__WORK INSTRUCTION__.
With no images included, output each entry below exactly as it appears.

---------- ENTRIES SHOWN ----------

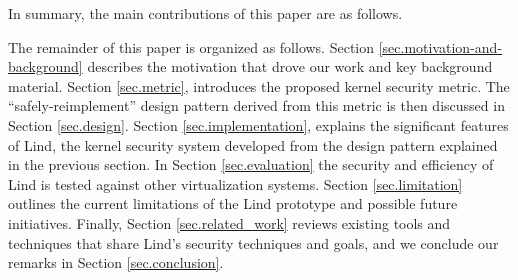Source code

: In summary,
the main contributions of this paper are as follows. %

The remainder of this paper is organized as follows.
Section \ref{sec.motivation-and-background} describes the motivation that drove our work and key background material.
Section \ref{sec.metric}, introduces the proposed kernel security metric. The
``safely-reimplement'' design pattern derived from this metric is then discussed in Section \ref{sec.design}. Section \ref{sec.implementation},
explains the significant features of Lind, the kernel security system developed
from the design pattern explained in the previous section. In Section \ref{sec.evaluation} the security and
efficiency of Lind is tested against other virtualization systems.
Section \ref{sec.limitation} outlines the current
limitations of the Lind prototype and possible future initiatives.
Finally, Section \ref{sec.related_work} reviews existing tools and techniques that share
Lind's security techniques and goals, and we conclude our remarks in
Section \ref{sec.conclusion}.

----------

__OUTPUT BELOW__.
Source code

: In summary,
the main contributions of this paper are as follows. %

The remainder of this paper is organized as follows.
Section \ref{sec.motivation-and-background} describes the motivation that drove our work and key background material.
Section \ref{sec.metric}, introduces the proposed kernel security metric. The
``safely-reimplement'' design pattern derived from this metric is then discussed in Section \ref{sec.design}. Section \ref{sec.implementation},
explains the significant features of Lind, the kernel security system developed
from the design pattern explained in the previous section. In Section \ref{sec.evaluation} the security and
efficiency of Lind is tested against other virtualization systems.
Section \ref{sec.limitation} outlines the current
limitations of the Lind prototype and possible future initiatives.
Finally, Section \ref{sec.related_work} reviews existing tools and techniques that share
Lind's security techniques and goals, and we conclude our remarks in
Section \ref{sec.conclusion}.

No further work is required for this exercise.